Mine needs some trim tuning. When you assemble the vertical stabilizer there is some play on the angle of attack on the horizontal stabilizer. I followed the instructions for my altitude above sea level, but it is a little too tame. I spliced in a shim in to the tail so I added mass aft of CG and tweaked the horizontal stab about a millimeter to increase pitch. It helped a lot, for a while. Then I snapped off the nose wheel again and the tape added cancelled about half the gain. I think I am going to add pieces of tape to the tail next time to shift the CG back until I get a better performance.

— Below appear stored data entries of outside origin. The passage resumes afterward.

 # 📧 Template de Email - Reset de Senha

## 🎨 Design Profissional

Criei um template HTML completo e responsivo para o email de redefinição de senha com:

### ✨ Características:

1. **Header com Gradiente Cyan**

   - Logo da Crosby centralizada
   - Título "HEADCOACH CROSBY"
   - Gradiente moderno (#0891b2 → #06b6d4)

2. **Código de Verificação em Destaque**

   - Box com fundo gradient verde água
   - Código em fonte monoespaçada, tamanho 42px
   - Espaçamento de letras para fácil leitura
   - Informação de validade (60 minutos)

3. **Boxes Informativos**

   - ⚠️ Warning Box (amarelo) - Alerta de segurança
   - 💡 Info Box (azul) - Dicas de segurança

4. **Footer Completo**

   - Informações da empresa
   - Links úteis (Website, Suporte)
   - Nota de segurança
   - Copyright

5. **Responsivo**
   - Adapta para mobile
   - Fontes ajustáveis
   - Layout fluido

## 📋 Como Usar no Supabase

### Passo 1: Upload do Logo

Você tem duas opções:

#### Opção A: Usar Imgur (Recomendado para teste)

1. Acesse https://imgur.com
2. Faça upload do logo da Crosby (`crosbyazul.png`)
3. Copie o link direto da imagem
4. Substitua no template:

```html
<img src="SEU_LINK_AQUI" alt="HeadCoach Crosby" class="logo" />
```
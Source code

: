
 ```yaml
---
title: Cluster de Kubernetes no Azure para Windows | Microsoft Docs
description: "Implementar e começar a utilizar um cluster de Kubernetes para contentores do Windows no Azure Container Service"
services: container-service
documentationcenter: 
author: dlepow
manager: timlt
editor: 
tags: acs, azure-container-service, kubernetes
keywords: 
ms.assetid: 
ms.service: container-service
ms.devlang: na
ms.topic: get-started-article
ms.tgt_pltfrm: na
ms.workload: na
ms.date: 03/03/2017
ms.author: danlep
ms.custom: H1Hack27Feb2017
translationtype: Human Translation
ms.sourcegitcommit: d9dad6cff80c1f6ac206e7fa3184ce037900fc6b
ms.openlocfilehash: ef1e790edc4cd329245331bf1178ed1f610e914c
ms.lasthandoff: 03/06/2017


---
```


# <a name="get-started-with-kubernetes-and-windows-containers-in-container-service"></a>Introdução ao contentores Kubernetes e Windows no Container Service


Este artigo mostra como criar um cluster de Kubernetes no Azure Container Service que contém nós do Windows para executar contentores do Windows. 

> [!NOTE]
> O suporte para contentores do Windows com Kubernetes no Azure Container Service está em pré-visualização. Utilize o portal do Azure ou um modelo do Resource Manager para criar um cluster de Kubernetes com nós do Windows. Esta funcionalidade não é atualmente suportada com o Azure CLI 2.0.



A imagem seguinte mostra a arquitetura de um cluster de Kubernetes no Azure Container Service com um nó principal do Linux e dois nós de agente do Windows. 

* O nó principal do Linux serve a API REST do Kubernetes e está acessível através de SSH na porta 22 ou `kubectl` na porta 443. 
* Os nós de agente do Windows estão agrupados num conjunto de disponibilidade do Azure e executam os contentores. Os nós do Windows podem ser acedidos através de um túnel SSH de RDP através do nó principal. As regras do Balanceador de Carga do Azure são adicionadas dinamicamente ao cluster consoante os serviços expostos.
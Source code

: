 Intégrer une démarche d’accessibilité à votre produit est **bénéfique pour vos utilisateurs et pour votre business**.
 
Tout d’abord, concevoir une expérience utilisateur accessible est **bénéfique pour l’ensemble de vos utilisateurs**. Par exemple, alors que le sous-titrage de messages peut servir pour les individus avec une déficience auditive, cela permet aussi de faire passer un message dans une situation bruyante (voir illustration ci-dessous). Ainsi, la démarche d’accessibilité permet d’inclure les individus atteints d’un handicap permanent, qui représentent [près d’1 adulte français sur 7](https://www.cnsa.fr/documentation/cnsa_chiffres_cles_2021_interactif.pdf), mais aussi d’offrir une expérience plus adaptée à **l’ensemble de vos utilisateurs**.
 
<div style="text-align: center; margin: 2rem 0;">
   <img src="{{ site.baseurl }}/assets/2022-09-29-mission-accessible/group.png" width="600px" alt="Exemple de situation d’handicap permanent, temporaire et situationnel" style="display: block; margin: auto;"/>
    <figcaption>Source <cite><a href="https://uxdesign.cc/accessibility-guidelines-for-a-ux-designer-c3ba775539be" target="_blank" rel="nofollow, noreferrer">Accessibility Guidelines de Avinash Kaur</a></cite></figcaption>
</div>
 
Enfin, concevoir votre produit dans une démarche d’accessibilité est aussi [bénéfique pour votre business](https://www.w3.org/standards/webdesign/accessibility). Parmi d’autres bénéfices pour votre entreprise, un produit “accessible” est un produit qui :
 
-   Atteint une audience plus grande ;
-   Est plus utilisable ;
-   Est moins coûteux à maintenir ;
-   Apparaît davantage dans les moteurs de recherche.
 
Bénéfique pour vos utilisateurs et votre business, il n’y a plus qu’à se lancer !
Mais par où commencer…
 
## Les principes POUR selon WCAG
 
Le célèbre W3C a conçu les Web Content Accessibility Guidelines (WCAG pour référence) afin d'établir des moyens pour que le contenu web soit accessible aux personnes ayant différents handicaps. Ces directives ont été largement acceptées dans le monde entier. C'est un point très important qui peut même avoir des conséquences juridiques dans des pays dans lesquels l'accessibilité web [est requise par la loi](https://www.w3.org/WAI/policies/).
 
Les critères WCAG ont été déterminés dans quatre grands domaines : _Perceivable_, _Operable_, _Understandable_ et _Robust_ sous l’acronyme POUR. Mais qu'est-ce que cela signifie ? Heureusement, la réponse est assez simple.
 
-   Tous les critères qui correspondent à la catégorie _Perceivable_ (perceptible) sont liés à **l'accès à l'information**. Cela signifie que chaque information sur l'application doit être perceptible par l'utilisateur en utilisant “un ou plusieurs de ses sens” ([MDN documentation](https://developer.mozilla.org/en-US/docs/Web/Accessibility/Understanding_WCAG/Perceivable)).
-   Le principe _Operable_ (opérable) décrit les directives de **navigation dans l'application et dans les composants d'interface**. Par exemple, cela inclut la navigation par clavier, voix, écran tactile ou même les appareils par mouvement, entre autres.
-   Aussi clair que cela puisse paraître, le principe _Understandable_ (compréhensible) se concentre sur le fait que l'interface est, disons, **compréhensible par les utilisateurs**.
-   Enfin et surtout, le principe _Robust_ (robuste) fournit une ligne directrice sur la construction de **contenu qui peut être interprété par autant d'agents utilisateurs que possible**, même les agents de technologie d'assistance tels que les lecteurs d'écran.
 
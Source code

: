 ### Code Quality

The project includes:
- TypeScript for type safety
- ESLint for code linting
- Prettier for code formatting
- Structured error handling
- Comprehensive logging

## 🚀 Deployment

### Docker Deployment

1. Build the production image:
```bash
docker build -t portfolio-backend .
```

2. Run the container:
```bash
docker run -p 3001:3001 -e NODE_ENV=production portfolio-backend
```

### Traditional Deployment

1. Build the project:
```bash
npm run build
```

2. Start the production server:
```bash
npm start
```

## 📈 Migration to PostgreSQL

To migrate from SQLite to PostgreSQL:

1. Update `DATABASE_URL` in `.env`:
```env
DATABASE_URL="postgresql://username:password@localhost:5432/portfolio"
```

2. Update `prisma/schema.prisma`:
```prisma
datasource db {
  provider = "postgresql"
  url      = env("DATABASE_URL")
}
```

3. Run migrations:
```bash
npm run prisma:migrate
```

Day 2: I almost was taken down by a hawk during one orbit. He only made one pass before a small bird started to harass him.
 

slowjo

Master member
First day in the hobby flying. FT Freighter in a large parking lot. Learned a lot in a short amount of time, had a few hard crashes but the plane took it well. The T-tail protects the props during your average Jingles landing. I need to figure out a way to improve pitch up on the tail since I have to be flat out to climb. Maybe cut it off and remount it (EDIT, going to splice in a shim and bring extras until I figure it out). I had it pried up with tape for the second half of the flight window and it flew a lot better, but a couple crashes wore out the tape.

Lessons learned:
-Tape the wheels in to the wheel wells. Walking around for 15 minutes looking for one that popped off was annoying. (also consider painting the wheels yellow or blaze orange to help find them)
-Remove the batteries from the transmitter when done. I had the set in for three days, they died before I flew for a minute.
-Hit the rate button and go in to high-rate unless you have a LOT of area to fly in. My area was about 200'x400'. High-rate would be good in a 200x200 area with little to no wind.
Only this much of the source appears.